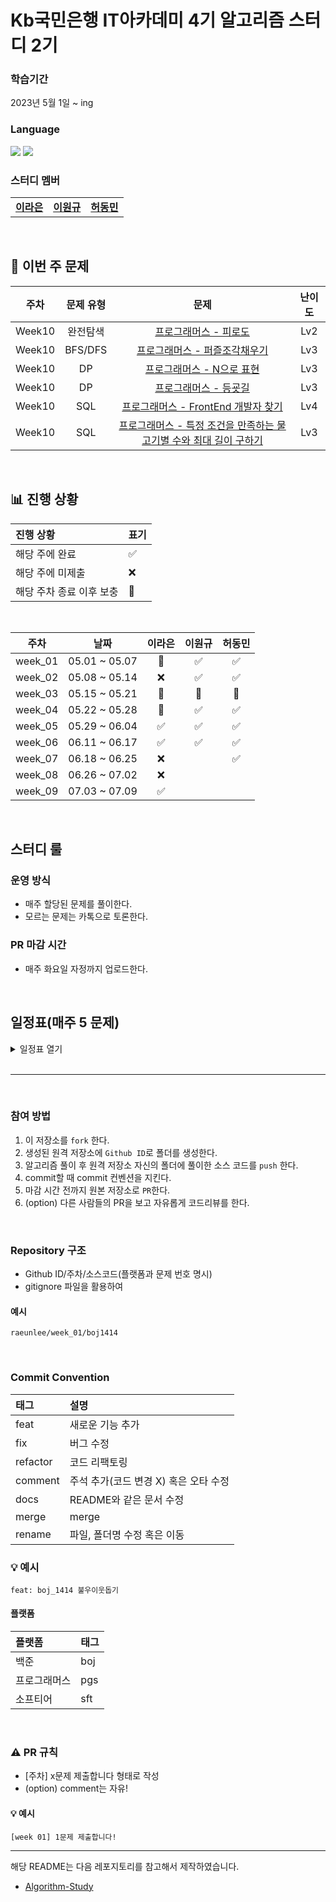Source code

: # Kb국민은행 IT아카데미 4기 알고리즘 스터디 2기
### 학습기간
2023년 5월 1일 ~ ing

### Language
<img src="https://img.shields.io/badge/Java-007396.svg?&style=for-the-badge&logo=Java&logoColor=white"> <img src="https://img.shields.io/badge/python-007396.svg?&style=for-the-badge&logo=Java&logoColor=white"> 
### 스터디 멤버

<table>
  <tr>
    <td align="center"><a href="https://github.com/raeunlee"><b>이라은</b></a></td>
    <td align="center"><a href="https://github.com/OneK-2"><b>이원규</b></a></td>
    <td align="center"><a href="https://github.com/hurdong"><b>허동민</b></a></td>
  </tr>
</table>

<br/>

## 📝 이번 주 문제

| 주차 | 문제 유형 | 문제 | 난이도 |
|:---:|:---:|:---:|:---:|
|Week10|완전탐색|[프로그래머스 - 피로도](https://school.programmers.co.kr/learn/courses/30/parts/12230)|Lv2|
|Week10|BFS/DFS|[프로그래머스 - 퍼즐조각채우기](https://school.programmers.co.kr/learn/courses/30/lessons/84021)|Lv3|
|Week10|DP|[프로그래머스 -  N으로 표현](https://school.programmers.co.kr/learn/courses/30/lessons/42895)|Lv3|
|Week10|DP|[프로그래머스 - 등굣길](https://school.programmers.co.kr/learn/courses/30/lessons/42898)|Lv3|
|Week10|SQL|[프로그래머스 - FrontEnd 개발자 찾기](https://school.programmers.co.kr/learn/courses/30/lessons/276035)|Lv4|
|Week10|SQL|[프로그래머스 - 특정 조건을 만족하는 물고기별 수와 최대 길이 구하기](https://school.programmers.co.kr/learn/courses/30/lessons/298519)|Lv3|
<br/>

## 📊 진행 상황

| 진행 상황            | 표기  |
|:-----------------|:----|
| 해당 주에 완료       | ✅ |
| 해당 주에 미제출   | ❌ |
| 해당 주차 종료 이후 보충 | 🔺 |

<br>

|   주차    |      날짜       | 이라은 | 이원규 | 허동민 |
|:-------:|:-------------:|:-----:|:-----:|:-----:|
| week_01 | 05.01 ~ 05.07 |  🔺  |  ✅  | ✅   | 
| week_02 | 05.08 ~ 05.14 |  ❌  | ✅   | ✅   | 
| week_03 | 05.15 ~ 05.21 | 🔺   |  🔺  | 🔺   | 
| week_04 | 05.22 ~ 05.28 | 🔺    |  ✅  | ✅   | 
| week_05 | 05.29 ~ 06.04 |  ✅    |   ✅ | ✅   | 
| week_06 | 06.11 ~ 06.17 |  ✅     |  ✅  | ✅   | 
| week_07 | 06.18 ~ 06.25 |    ❌    |    |  ✅  | 
| week_08 | 06.26 ~ 07.02 |    ❌    |    |    | 
| week_09 | 07.03 ~ 07.09 |  ✅      |   |   | 
<br/>

## 스터디 룰

### 운영 방식
- 매주 할당된 문제를 풀이한다.
- 모르는 문제는 카톡으로 토론한다.

### PR 마감 시간
- 매주 화요일 자정까지 업로드한다.

<br/>

## 일정표(매주 5 문제)
<details>
  <summary>일정표 열기</summary>
 
| 주차 | 문제 유형 | 문제 | 난이도 |
|:---:|:---:|:---:|:---:|
|Week9|구현|[프로그래머스 - [1차] 뉴스 클러스터링](https://school.programmers.co.kr/learn/courses/30/lessons/17677)|Lv2|
|Week9|구현|[프로그래머스 - 최고의 집합](https://school.programmers.co.kr/learn/courses/30/lessons/12938)|Lv3|
|Week9|구현|[프로그래머스 -  택배상자](https://school.programmers.co.kr/learn/courses/30/lessons/131704)|Lv2|
|Week9|탐색|[프로그래머스 - 미로탈출](https://school.programmers.co.kr/learn/courses/30/lessons/159993)|Lv2|
|Week9|SQL|[프로그래머스 - 연간 평가점수에 해당하는 평가 등급 및 성과금 조회하기](https://school.programmers.co.kr/learn/courses/30/lessons/284528)|Lv4|
|Week9|SQL|[프로그래머스 - 조건에 맞는 사원 정보 조회하기](https://school.programmers.co.kr/learn/courses/30/lessons/284527)|Lv3|
|Week9|SQL|[프로그래머스 - 부서별 평균 연봉 조회하기](https://school.programmers.co.kr/learn/courses/30/lessons/284529)|Lv3|
|Week8|투포인터|[백준 - 부분합 ](https://www.acmicpc.net/problem/1806)|골4|
|Week8|다익스트라|[백준 - 최소비용 구하기!](https://www.acmicpc.net/problem/1916)|골5|
|Week8|DP|[프로그래머스 - 사칙연산 ](https://school.programmers.co.kr/learn/courses/30/lessons/1843)|Lv4|
|Week8|그리디|[프로그래머스 - 섬 연결하기](https://school.programmers.co.kr/learn/courses/30/lessons/42861)|Lv3|
|Week8|BFS|[프로그래머스 - 여행경로](https://school.programmers.co.kr/learn/courses/30/lessons/43164)|Lv2|
|Week7|구현|[백준 - 미세먼지 안녕!](https://www.acmicpc.net/problem/17144)|골4|
|Week7|그리디|[백준 - 동전0 ](https://www.acmicpc.net/problem/11047)|실4|
|Week7|DP|[백준 - 동전2 ](https://www.acmicpc.net/problem/2294)|골5|
|Week7|구현|[백준 - 주사위 굴리기](https://www.acmicpc.net/problem/14499)|골4|
|Week7|BFS|[백준 - 불](https://www.acmicpc.net/problem/5427)|골4|
|Week6|그리디|[백준 - 행복유치원](https://www.acmicpc.net/problem/13164)|골5|
|Week6|그리디|[백준 - 최소 회의실 개수](https://www.acmicpc.net/problem/19598)|골5|
|Week6|완전탐색|[백준 - 부분수열의 합](https://www.acmicpc.net/problem/1182)|실2|
|Week6|DFS|[백준 - 경로탐색](https://www.acmicpc.net/problem/11403)|실1|
|Week6|BFS|[백준 - 숨바꼭질](https://www.acmicpc.net/problem/1697)|실1|
|Week5|DP|[백준 - 팰린드롬?](https://www.acmicpc.net/problem/10942)|골4|
|Week5|분할정복|[백준 - 종이의 개수](https://www.acmicpc.net/problem/1780)|실2|
|Week5|그리디|[백준 - 선긋기](https://www.acmicpc.net/problem/2170)|골5|
|Week5|투포인타|[백준 - 주몽](https://www.acmicpc.net/problem/1940)|실4|
|Week5|투포인터|[백준 - 수들의 합 5](https://www.acmicpc.net/problem/2018)|실5|
|Week4|완전탐색|[백준 - 꽃길](https://www.acmicpc.net/problem/14620)|실2|
|Week4|완전탐색|[백준 - 유레카이론](https://www.acmicpc.net/problem/10448)|브1|
|Week4|그리디|[백준 - 수리공 항승](https://www.acmicpc.net/problem/1449)|실3|
|Week4|구현/시뮬레이션|[백준 - 로봇 청소기](https://www.acmicpc.net/problem/14503)|골5|
|Week4|그리디|[백준 - 센서](https://www.acmicpc.net/problem/2212)|골5|
|Week3|완전탐색|[백준 - 오목](https://www.acmicpc.net/problem/2615)|실1|
|Week3|분할정복|[백준 - 곱셈](https://www.acmicpc.net/problem/1629)|실1|
|Week3|DP|[백준 - 암호코드](https://www.acmicpc.net/problem/2011)|골5|
|Week3|구현/시뮬레이션|[백준 - 톱니바퀴](https://www.acmicpc.net/problem/14891)|골5|
|Week3|BFS/DFS|[백준 - 알고스팟](https://www.acmicpc.net/problem/1261)|골4|
|Week2|BFS,DFS|[백준 - 상범 빌딩](https://www.acmicpc.net/problem/6593)|골4|
|Week2|BFS,DFS|[백준 - 토마토](https://www.acmicpc.net/problem/7576)|골5|
|Week2|이분탐색|[백준 - 암기왕](https://www.acmicpc.net/problem/2776)|실4|
|Week2|이분탐색|[백준 - 용돈 관리](https://www.acmicpc.net/problem/6236)|실2|
|Week2|이분탐색|[백준 - 기타 레슨](https://www.acmicpc.net/problem/2343)|실1|
|Week1|구현|[백준 - 빙고](https://www.acmicpc.net/problem/2578)|실4|
|Week1|구현|[백준 - 기적의 매매법](https://www.acmicpc.net/problem/20546)|실5|
|Week1|완전탐색|[백준 - 숫자야구](https://www.acmicpc.net/problem/2503)|실3|
|Week1|완전탐색|[백준 - 체스판 다시 칠하기](https://www.acmicpc.net/problem/1018)|실4|
|Week1|완전탐색|[백준 - 동전 게임](https://www.acmicpc.net/problem/9079)|실2|

  </details>
<br/>

---

<br/>

### 참여 방법
1. 이 저장소를 `fork` 한다.
2. 생성된 원격 저장소에 `Github ID`로 폴더를 생성한다.
3. 알고리즘 풀이 후 원격 저장소 자신의 폴더에 풀이한 소스 코드를 `push` 한다.
4. commit할 때 commit 컨벤션을 지킨다.
5. 마감 시간 전까지 원본 저장소로 `PR`한다.
6. (option) 다른 사람들의 PR을 보고 자유롭게 코드리뷰를 한다.

<br/>

### Repository 구조
- Github ID/주차/소스코드(플랫폼과 문제 번호 명시)
- gitignore 파일을 활용하여 

#### 예시
`raeunlee/week_01/boj1414`

<br/>

### Commit Convention
| 태그       | 설명                  |
|:---------|:------------------------|
| feat     | 새로운 기능 추가               |
| fix      | 버그 수정                   |
| refactor | 코드 리팩토링                 |
| comment  | 주석 추가(코드 변경 X) 혹은 오타 수정 |
| docs     | README와 같은 문서 수정        |
| merge    | merge                   |
| rename   | 파일, 폴더명 수정 혹은 이동        |

### 💡 예시
`feat: boj_1414 불우이웃돕기`

#### 플랫폼

| 플랫폼    | 태그  |
|:-------|:----|
| 백준     | boj |
| 프로그래머스 | pgs |
| 소프티어 | sft |

<br/>

### ⚠️ PR 규칙
- [주차] x문제 제출합니다 형태로 작성
- (option) comment는 자유!

#### 💡 예시
`[week 01] 1문제 제출합니다! `

---

해당 README는 다음 레포지토리를 참고해서 제작하였습니다.
- [Algorithm-Study](https://github.com/CodeSquad-2023-BE-Study/Algorithm-Study/blob/main/README.md)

--- --- ---

Search the material for "center" and copy each matching line.

    <td align="center"><a href="https://github.com/raeunlee"><b>이라은</b></a></td>
    <td align="center"><a href="https://github.com/OneK-2"><b>이원규</b></a></td>
    <td align="center"><a href="https://github.com/hurdong"><b>허동민</b></a></td>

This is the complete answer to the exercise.